Die Schweizer-Tatorte sind in keiner Hinsicht schlechter als die deutschen Versionen. Kommt mir vor, aus grundsätzlichen Überzeugungen diese einfach immer schlecht zu machen. Genau genommen sind viele deutsche Tatorte vollkommen übertrieben, vielfach völlig nicht reale Darstellungen!!
cafe-wien 04.03.2017
5. Seltsames Phänomen
Während ich die extrem schlechten Tatorte aus Ludwigshafen und Bremen, insbesondere die überbezahlten Edelkomparsen Ulrike Folkerts und Sabine Postel explizit ablehne und fordere, dass diese eher heute als morgen aus dem Programm zur Geldverschwendung genommen werden, habe ich zu den Schweizern überhaupt keine Haltung.

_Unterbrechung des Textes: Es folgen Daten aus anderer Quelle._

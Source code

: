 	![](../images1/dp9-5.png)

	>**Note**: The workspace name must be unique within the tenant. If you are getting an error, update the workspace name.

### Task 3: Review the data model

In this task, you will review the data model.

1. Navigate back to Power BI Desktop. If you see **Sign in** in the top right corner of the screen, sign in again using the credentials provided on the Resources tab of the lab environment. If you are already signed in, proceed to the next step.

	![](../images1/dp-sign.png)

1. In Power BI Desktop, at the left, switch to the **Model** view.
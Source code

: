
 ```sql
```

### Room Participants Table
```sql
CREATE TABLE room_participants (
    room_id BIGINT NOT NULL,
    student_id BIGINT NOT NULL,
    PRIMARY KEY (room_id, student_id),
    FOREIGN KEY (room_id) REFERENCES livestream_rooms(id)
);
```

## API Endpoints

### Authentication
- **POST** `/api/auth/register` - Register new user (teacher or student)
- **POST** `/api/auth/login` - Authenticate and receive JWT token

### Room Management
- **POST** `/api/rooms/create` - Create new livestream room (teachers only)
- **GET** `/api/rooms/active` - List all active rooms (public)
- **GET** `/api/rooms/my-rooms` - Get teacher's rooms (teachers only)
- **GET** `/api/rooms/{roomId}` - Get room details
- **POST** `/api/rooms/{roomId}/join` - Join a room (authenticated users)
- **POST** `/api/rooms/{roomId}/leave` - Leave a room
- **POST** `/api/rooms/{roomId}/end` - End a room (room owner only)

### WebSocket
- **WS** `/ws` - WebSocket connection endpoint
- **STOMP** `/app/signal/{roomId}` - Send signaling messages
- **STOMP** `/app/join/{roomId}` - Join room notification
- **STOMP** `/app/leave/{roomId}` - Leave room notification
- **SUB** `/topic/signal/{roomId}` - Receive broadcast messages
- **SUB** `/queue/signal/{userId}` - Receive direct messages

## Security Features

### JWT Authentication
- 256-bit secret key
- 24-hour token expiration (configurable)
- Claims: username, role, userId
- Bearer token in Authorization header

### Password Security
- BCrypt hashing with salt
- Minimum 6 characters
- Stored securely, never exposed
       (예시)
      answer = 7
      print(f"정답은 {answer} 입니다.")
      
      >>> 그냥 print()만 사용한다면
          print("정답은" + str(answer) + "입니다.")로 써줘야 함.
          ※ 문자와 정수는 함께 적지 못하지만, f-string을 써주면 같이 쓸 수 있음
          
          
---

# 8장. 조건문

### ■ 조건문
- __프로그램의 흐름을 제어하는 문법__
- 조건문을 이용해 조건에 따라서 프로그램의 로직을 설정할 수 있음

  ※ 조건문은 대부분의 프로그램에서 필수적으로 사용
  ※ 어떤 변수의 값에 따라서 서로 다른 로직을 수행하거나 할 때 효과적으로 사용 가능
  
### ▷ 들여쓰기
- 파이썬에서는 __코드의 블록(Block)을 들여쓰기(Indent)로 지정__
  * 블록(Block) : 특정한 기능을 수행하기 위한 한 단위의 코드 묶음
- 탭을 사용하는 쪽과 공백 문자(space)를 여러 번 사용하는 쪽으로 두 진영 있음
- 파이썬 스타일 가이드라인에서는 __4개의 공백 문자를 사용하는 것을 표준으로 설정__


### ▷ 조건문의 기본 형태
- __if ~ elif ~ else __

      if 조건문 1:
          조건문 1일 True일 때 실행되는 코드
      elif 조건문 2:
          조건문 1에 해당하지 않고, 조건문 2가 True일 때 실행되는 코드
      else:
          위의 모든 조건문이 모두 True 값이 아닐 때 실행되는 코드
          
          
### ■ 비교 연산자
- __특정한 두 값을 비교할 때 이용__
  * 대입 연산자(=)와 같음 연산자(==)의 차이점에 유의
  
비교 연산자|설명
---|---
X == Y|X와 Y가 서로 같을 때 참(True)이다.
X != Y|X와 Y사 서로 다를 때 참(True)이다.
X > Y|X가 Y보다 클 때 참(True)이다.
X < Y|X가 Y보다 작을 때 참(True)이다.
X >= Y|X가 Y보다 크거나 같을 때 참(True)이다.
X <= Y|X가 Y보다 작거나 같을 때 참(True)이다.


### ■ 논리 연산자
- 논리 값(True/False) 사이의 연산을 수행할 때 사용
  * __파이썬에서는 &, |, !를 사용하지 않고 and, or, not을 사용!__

Sie lösen in mir gar nichts aus. Ich habe überhaupt keinen Zugang zu denen. Keine Emotionen, keine Identifikation, kein Witz, kein Humor, keine nachvollziehbaren persönlichen Verzwickungen der Protagonisten - einfach gar nichts. Nicht einmal Hass kann ich denen gegenüber entwickeln. Völlig frei von jeglichen Gefühlen und von jedem Interesse gucke ich sie einfach nicht. Nie. Woran das liegt, ist mir bis heute nicht klar.